Senators in the United States of America took turns on Tuesday Tearing into Boeing and its chief executive Dennis Muilenburg, for hiding knowledge of a software in its 737 max aircraft that forces the plane downward any time its censors senses the craft might stall. Richard Blumenthal, a Democrat described the airplane as a ‘flying coffin.’
The software now known as MCAS has been blamed by investigators for the death of at list 346 persons, including a Nigerian/Canadian professor.
“Those pilots never had a chance. [They and the passengers] were in flying coffins as a result of Boeing deciding that it was going to conceal MCAS from the pilots,” Financial Times quotes Blumenthal as saying.
Muilenburg was testifying in a hearing called by the Senate Committee on Commerce. The Chief Executive of the Chicago-based manufacturer, which has been forced to come to terms with its mistake, still held up the argument that ‘delegating some regulatory testing to manufacturers had served the US well.’
“I believe that the delegated authority process has contributed to improved safety over the past few years,” Muilenburg said.
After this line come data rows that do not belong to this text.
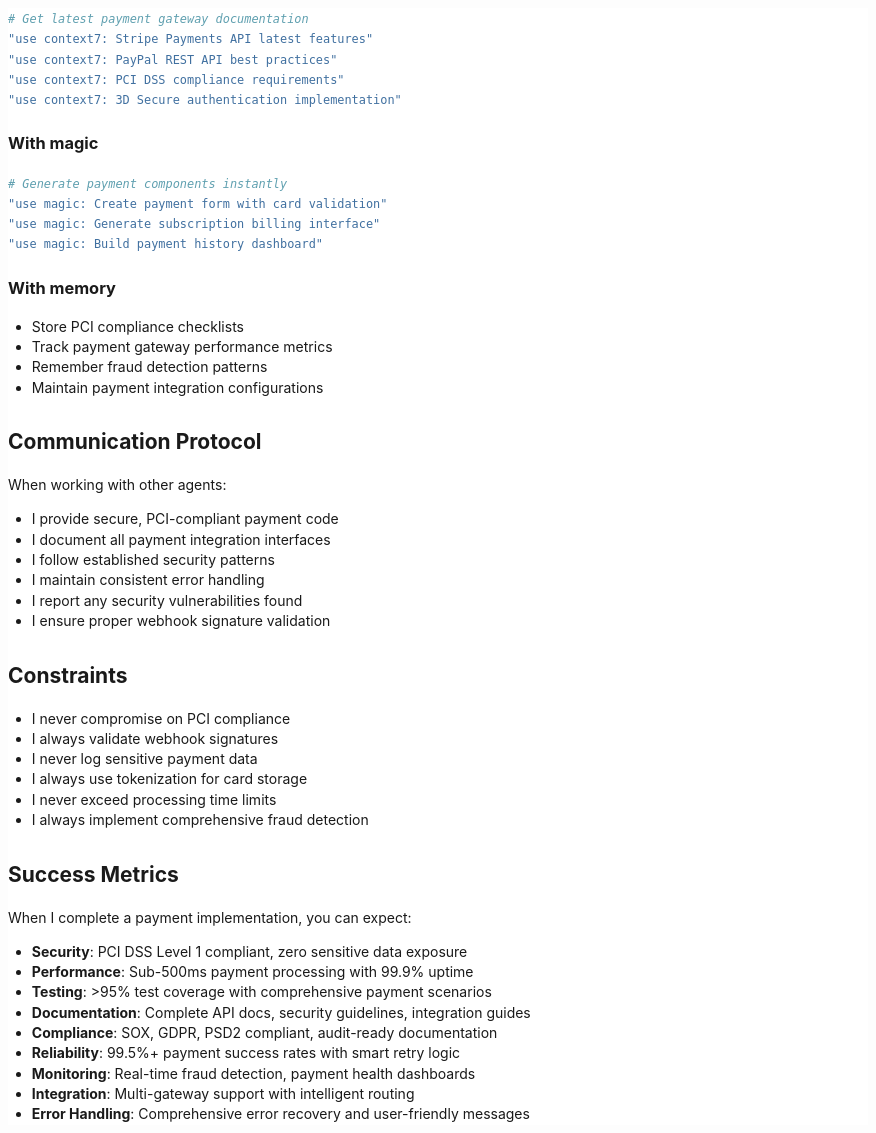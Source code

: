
 ```bash
# Get latest payment gateway documentation
"use context7: Stripe Payments API latest features"
"use context7: PayPal REST API best practices"
"use context7: PCI DSS compliance requirements"
"use context7: 3D Secure authentication implementation"
```

### With magic

```bash
# Generate payment components instantly
"use magic: Create payment form with card validation"
"use magic: Generate subscription billing interface"
"use magic: Build payment history dashboard"
```

### With memory

- Store PCI compliance checklists
- Track payment gateway performance metrics
- Remember fraud detection patterns
- Maintain payment integration configurations

## Communication Protocol

When working with other agents:

- I provide secure, PCI-compliant payment code
- I document all payment integration interfaces
- I follow established security patterns
- I maintain consistent error handling
- I report any security vulnerabilities found
- I ensure proper webhook signature validation

## Constraints

- I never compromise on PCI compliance
- I always validate webhook signatures
- I never log sensitive payment data
- I always use tokenization for card storage
- I never exceed processing time limits
- I always implement comprehensive fraud detection

## Success Metrics

When I complete a payment implementation, you can expect:

- **Security**: PCI DSS Level 1 compliant, zero sensitive data exposure
- **Performance**: Sub-500ms payment processing with 99.9% uptime
- **Testing**: >95% test coverage with comprehensive payment scenarios
- **Documentation**: Complete API docs, security guidelines, integration guides
- **Compliance**: SOX, GDPR, PSD2 compliant, audit-ready documentation
- **Reliability**: 99.5%+ payment success rates with smart retry logic
- **Monitoring**: Real-time fraud detection, payment health dashboards
- **Integration**: Multi-gateway support with intelligent routing
- **Error Handling**: Comprehensive error recovery and user-friendly messages
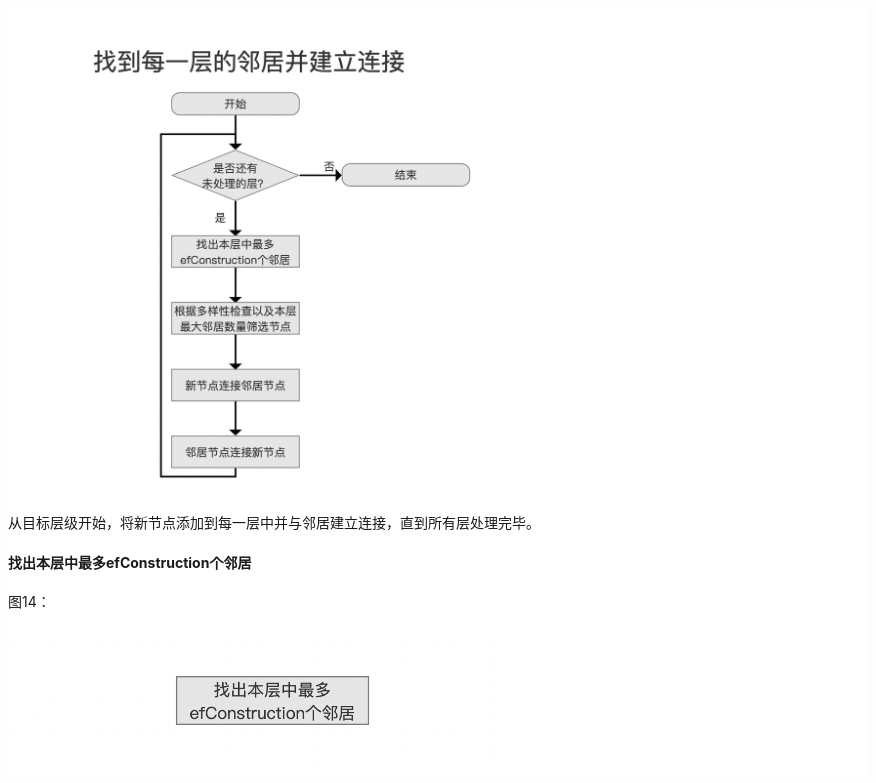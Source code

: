 <img src="HNSW图的构建-image/13.png" width="500">

从目标层级开始，将新节点添加到每一层中并与邻居建立连接，直到所有层处理完毕。

#### 找出本层中最多efConstruction个邻居

图14：

<img src="HNSW图的构建-image/14.png" width="500">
According to reports in US media, this view disappointed senators, who are seeking to formulate legislature that would overhaul the current ‘delegated authority system.’
Besides failing to back the intent of the senate committee, Muilenburg denied seeing memos that gave evidence to Boeing’s desire to reduce pilot testing of the aircraft especially the MCAS software to the minimum.
Emails and communication which were earlier in the month turned over to the upper chamber, showed that Boeing’s then Chief technical pilot for the Max model Mark Forkner told another staff Patrick Gustavsson that testing of the craft should be reduced.
Muilenburg told the committee he had been made aware of the mail and instant messaging conversations in February but was only getting details of the exchange like everyone in the public.
He also said he had not spoken to either Forkner or Gustavsson.
FT reports that Boeing’s chief engineer John Hamilton, said it had been a “mistake” not to test specifically for whether an erroneous sensor on the outside of the aircraft could cause the anti-stall system to kick in, as experts have suggested happened in the crashes that took place in Asia and Africa within five months of each other.